In the vocabulary of credit, what’s needed is a shift in focus from subprime borrowers, that is those with a FICO score between 580 and 660, to prime borrowers with a credit score of over 660.
For anyone familiar with the recent history of lending and borrowing, the high level of subprime debt and falling BNPL stock prices should set alarm bells ringing. It is no coincidence that the U.K., a country that is all too familiar with the economic consequences of unregulated lending, is in the process of passing legislation that will enforce BNPL firms to carry out more rigorous credit checks.
The BNPL sector is certainly entering a turbulent period. As investors realize the bubble is bursting, lenders will probably see further devaluations before things get better. But far from indicating an industry in decline, shifting demographics offer a ray of hope for BNPL.

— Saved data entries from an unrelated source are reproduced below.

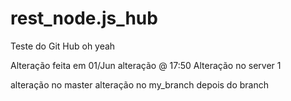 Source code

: # rest_node.js_hub
Teste do Git Hub
oh yeah

Alteração feita em 01/Jun
alteração @ 17:50
Alteração no server 1

alteração no master
alteração no my_branch depois do branch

In his concluding remarks to PYMNTS, Danforth was cautiously optimistic: “If we head toward a major recession, you can expect to see BNPL use with younger generations decline while use among older consumers increases.”
He added: “The good news is that BNPL plans that enable older and more financially secure consumers to use their issued but unutilized credit cards will become broadly available, enabling them to continue to spend and manage their money in ways that they prefer. We are not far off from this under-tapped source of broad purchasing power becoming the next wave of consumer installments in the marketplace.”